AUGUSTA, Maine — Maine experienced a deadly weekend, with six people dying in five separate crashes, according to the Maine Bureau of Highway Safety director, who also stressed the need for wearing seat belts.
“The weekend highway death count of six people killed in five separate crashes on Maine roads is rare,” director Lauren Stewart said in a news release issued Monday. The “most troubling was that five of the six killed were not wearing their seat belts.”
An elderly woman died in a head-on collision in Hampden on Sunday evening, and a Massachusetts man died early Sunday after visiting relatives in The County. Alcohol and speed are considered factors in a Friday night fatal Perham crash, officials say. Speed and alcohol also were cited by police as factors in a single-vehicle crash that killed a Millinocket couple early Saturday morning on the Golden Road in Indian Purchase Township. And a 31-year-old man died Saturday night when he was thrown from his vehicle after it went off the road, struck a ditch and overturned several times.

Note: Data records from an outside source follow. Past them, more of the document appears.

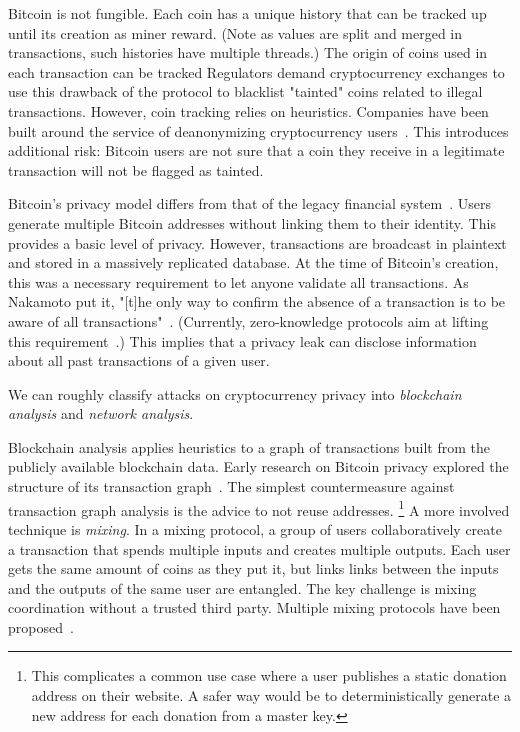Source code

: Bitcoin is not fungible.
Each coin has a unique history that can be tracked up until its creation as miner reward.
(Note as values are split and merged in transactions, such histories have multiple threads.)
The origin of coins used in each transaction can be tracked 
Regulators demand cryptocurrency exchanges to use this drawback of the protocol to blacklist "tainted" coins related to illegal transactions.
However, coin tracking relies on heuristics.
Companies have been built around the service of deanonymizing cryptocurrency users~\cite{Elliptic, Chainalysis}.
This introduces additional risk: Bitcoin users are not sure that a coin they receive in a legitimate transaction will not be flagged as tainted.

Bitcoin's privacy model differs from that of the legacy financial system~\cite{Reid2011,Androulaki2013}.
Users generate multiple Bitcoin addresses without linking them to their identity.
This provides a basic level of privacy.
However, transactions are broadcast in plaintext and stored in a massively replicated database.
At the time of Bitcoin's creation, this was a necessary requirement to let anyone validate all transactions.
As Nakamoto put it, "[t]he only way to confirm the absence of a transaction is to be aware of all transactions"~\cite{Nakamoto2008}.
(Currently, zero-knowledge protocols aim at lifting this requirement~\cite{BenSasson2014, Bonneau2020}.)
This implies that a privacy leak can disclose information about all past transactions of a given user.

We can roughly classify attacks on cryptocurrency privacy into \textit{blockchain analysis} and \textit{network analysis}.

Blockchain analysis applies heuristics to a graph of transactions built from the publicly available blockchain data.
Early research on Bitcoin privacy explored the structure of its transaction graph~\cite{Meiklejohn2013, Ober2013, Ron2013}.
The simplest countermeasure against transaction graph analysis is the advice to not reuse addresses.
\footnote{This complicates a common use case where a user publishes a static donation address on their website. A safer way would be to deterministically generate a new address for each donation from a master key.}
A more involved technique is \textit{mixing}.
In a mixing protocol, a group of users collaboratively create a transaction that spends multiple inputs and creates multiple outputs.
Each user gets the same amount of coins as they put it, but links links between the inputs and the outputs of the same user are entangled.
The key challenge is mixing coordination without a trusted third party.
Multiple mixing protocols have been proposed~\cite{Maxwell2013, Bonneau2014, Ruffing2014, Valenta2015}.


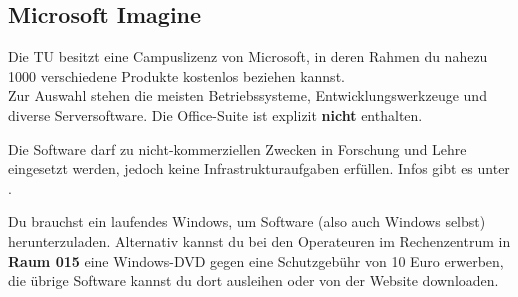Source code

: 
\subsection{Microsoft Imagine}
	\label{msdnaa}
	Die TU besitzt eine Campuslizenz von Microsoft, in deren Rahmen du nahezu 1000 verschiedene Produkte kostenlos beziehen kannst.\\
	Zur Auswahl stehen die meisten Betriebssysteme, Entwicklungswerkzeuge und diverse Serversoftware. Die Office-Suite ist explizit \textbf{nicht} enthalten.

	Die Software darf zu nicht-kommerziellen Zwecken in Forschung und Lehre eingesetzt werden, jedoch keine Infrastrukturaufgaben erfüllen. 
Infos gibt es unter .

	Du brauchst ein laufendes Windows, um Software (also auch Windows selbst) herunterzuladen. Alternativ kannst du bei den Operateuren im Rechenzentrum in \textbf{Raum 015} eine Windows-DVD gegen eine Schutzgebühr von 10 Euro erwerben, die übrige Software kannst du dort ausleihen oder von der Website downloaden.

Police did report that a Litchfield driver who missed a turn and crashed into a tree in West Gardiner on Sunday morning was likely saved by his seat belt.
The use of “seat belts is the single most effective thing you can do to prevent injury and ejection in a motor vehicle crash,” Stewart stressed in Monday’s release.
The six fatalities over the weekend put the number of Maine highway deaths ahead of last year, with 129 compared to 128 at this time a year ago, Stewart said.
A total of 14 people were killed on Maine roads in October, and the November death count is 11.